1. A method for identifying a genomic safe harbor (GSH), comprising: (i) screening a plurality of loci within a genome, (ii) evaluating the position of the loci, and (iii) identifying a locus as an GSH if the locus is:

(a) located at a distance of more than about 50 kb from the 5’ end of each gene of the genome;

(b) located at a distance of more than about 300 kb from each cancer-related gene of the genome;

(c) located outside each gene transcription unit of the genome;

(d) located outside of each ultra-conserved region of the genome;

(e) located outside of each non-coding RNA region of the genome; and

(f) located at a distance more than about 300 kb from each microRNA (miRNA) gene of the genome.

2. The method of claim 1, further comprising (iv) measuring cleavage efficiency of a gene editing system that is delivered at the loci and selecting a locus as an GSH if the cleavage efficiency of the gene editing system at the locus is at least about 90 %.

3. The method of claim 2, further comprising selecting a locus as an GSH if the cleavage efficiency of the gene editing system at the locus is at least about 95%.

4. The method of claim 3 or 4, wherein the gene editing system is a CRISPR gene editing system.

5. The method of any one of claims 1-4, further comprising (v) measuring expression of a transgene that is integrated at the loci, and selecting a locus as an GSH if the transgene integrated at the locus is expressed at a detectable level.

6. The method of claim 5, wherein the transgene encodes a molecule.

7. The method of claim 6, wherein the molecule is an antigen-recognizing receptor that binds to an antigen.

8. The method of claim 7, wherein the antigen-recognizing receptor is selected from the group consisting of a chimeric antigen receptor (CAR), a T-cell receptor (TCR), a chimeric co-stimulating receptor (CCR), and a TCR like fusion molecule.

9. The method of claim 7 or 8, wherein the antigen-recognizing receptor is a chimeric antigen receptor (CAR).

10. The method of claim 8, further comprising measuring the expression of the CAR about four (4) days, about one (1) week, or about two (2) weeks from initial stimulation of the antigen

11. The method of any one of claims 1-10, further comprising (vi) determining whether the loci comprise a pseudogene, and selecting a locus as an GSH if the locus comprises a pseudogene.

12. The method of any one of claims 1-11, further comprising (vii) determining the chromatin accessibility of the loci across the genome, and selecting a locus as an GSH if the locus has higher chromatin accessibility than about 90% of the plurality of loci screened.

13. The method of claim 12, wherein the chromatin accessibility is determined by an Assay for Transposase-Accessible Chromatin with high-throughput sequencing (ATAC- seq).

14. The method of claim 13, further comprising selecting a locus as an GSH if the locus is located at a distance of about 5 kb from an ATAC-seq peak.

15. The method of claim 14, wherein the ATAC-seq peak is present in both resting and activated states of a cell.

16. The method of any one of claims 12-15, further comprising selecting a locus as an GSH if the locus is located at a distance of up to about 250 kb from at least one gene that is activated and expressed in both resting and activated states of a cell.

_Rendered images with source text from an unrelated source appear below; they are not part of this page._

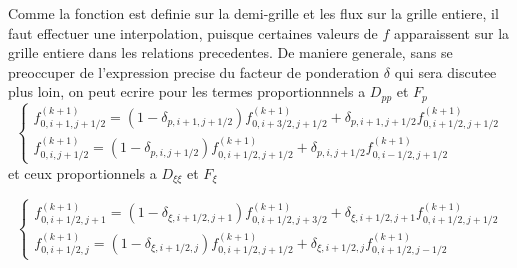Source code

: Comme la fonction est definie sur la demi-grille et les flux sur la
grille entiere, il faut effectuer une interpolation, puisque certaines
valeurs de $f$ apparaissent sur la grille entiere dans les relations
precedentes. De maniere generale, sans se preoccuper de l'expression
precise du facteur de ponderation $\delta$ qui sera discutee plus
loin, on peut ecrire pour les termes proportionnnels a $D_{pp}$ et
$F_{p}$\[
\left\{ \begin{array}{l}
f_{0,i+1,j+1/2}^{(k+1)}=\left(1-\delta_{p,i+1,j+1/2}\right)f_{0,i+3/2,j+1/2}^{(k+1)}+\delta_{p,i+1,j+1/2}f_{0,i+1/2,j+1/2}^{(k+1)}\\
f_{0,i,j+1/2}^{(k+1)}=\left(1-\delta_{p,i,j+1/2}\right)f_{0,i+1/2,j+1/2}^{(k+1)}+\delta_{p,i,j+1/2}f_{0,i-1/2,j+1/2}^{(k+1)}\end{array}\right.\]
 et ceux proportionnels a $D_{\xi\xi}$ et $F_{\xi}$

\[
\left\{ \begin{array}{l}
f_{0,i+1/2,j+1}^{(k+1)}=\left(1-\delta_{\xi,i+1/2,j+1}\right)f_{0,i+1/2,j+3/2}^{(k+1)}+\delta_{\xi,i+1/2,j+1}f_{0,i+1/2,j+1/2}^{(k+1)}\\
f_{0,i+1/2,j}^{(k+1)}=\left(1-\delta_{\xi,i+1/2,j}\right)f_{0,i+1/2,j+1/2}^{(k+1)}+\delta_{\xi,i+1/2,j}f_{0,i+1/2,j-1/2}^{(k+1)}\end{array}\right.\]


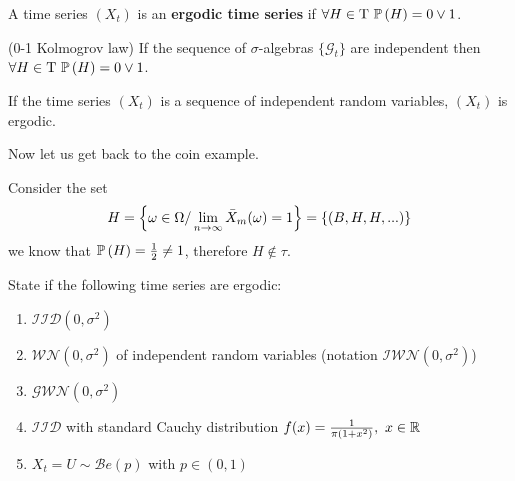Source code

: \begin{definition}
    A time series $(X_t)$ is an \textbf{ergodic time series} if $\forall H\in\Tau\ \prob{H}=0 \vee 1$.
\end{definition}

\begin{remark}
    (0-1 Kolmogrov law) If the sequence of $\sigma$-algebras $\{\mathcal{G}_t\}$ are independent then $\forall H\in\Tau\ \prob{H}=0\vee1$. 
\end{remark}

\begin{lemma}
    If the time series $(X_t)$ is a sequence of independent random variables, $(X_t)$ is ergodic.
\end{lemma}

Now let us get back to the coin example.

\begin{example}
    Consider the set
    \[
        H=\left\{\omega\in\Omega/\lim_{n\to\infty}\bar{X}_m(\omega)=1\right\}=\{(B,H,H,...)\}  
    \]
    we know that $\mathbb{P}\left(H\right)=\frac{1}{2}\ne1$, therefore $H\notin\tau$.
\end{example}

\begin{exercise}
    State if the following time series are ergodic:
    \begin{enumerate}
        \item $\mathcal{IID}(0,\sigma^2)$
        \item $\mathcal{WN}(0,\sigma^2)$ of independent random variables (notation $\mathcal{IWN}(0,\sigma^2)$)
        \item $\mathcal{GWN}(0,\sigma^2)$
        \item $\mathcal{IID}$ with standard Cauchy distribution $f(x)=\frac{1}{\pi(1+x^2)},\ x\in\mathbb{R}$
        \item $X_t=U\sim\mathcal{B}e(p)$ with $p\in(0,1)$
    \end{enumerate}
\end{exercise}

17. The method of any one of claims 12-16, further comprising selecting a locus as an GSH if ATAC-seq peaks are present on both sides of the locus.

18. The method of claim 17, wherein the ATAC-seq peaks is located at a distance of up to about 250 kb from the locus.

19. The method of claim 17 or 18, wherein the ATAC-seq peaks are present in both resting and activated states of a cell.

20. The method of any one of claims 15-19, wherein the cell is a T cell.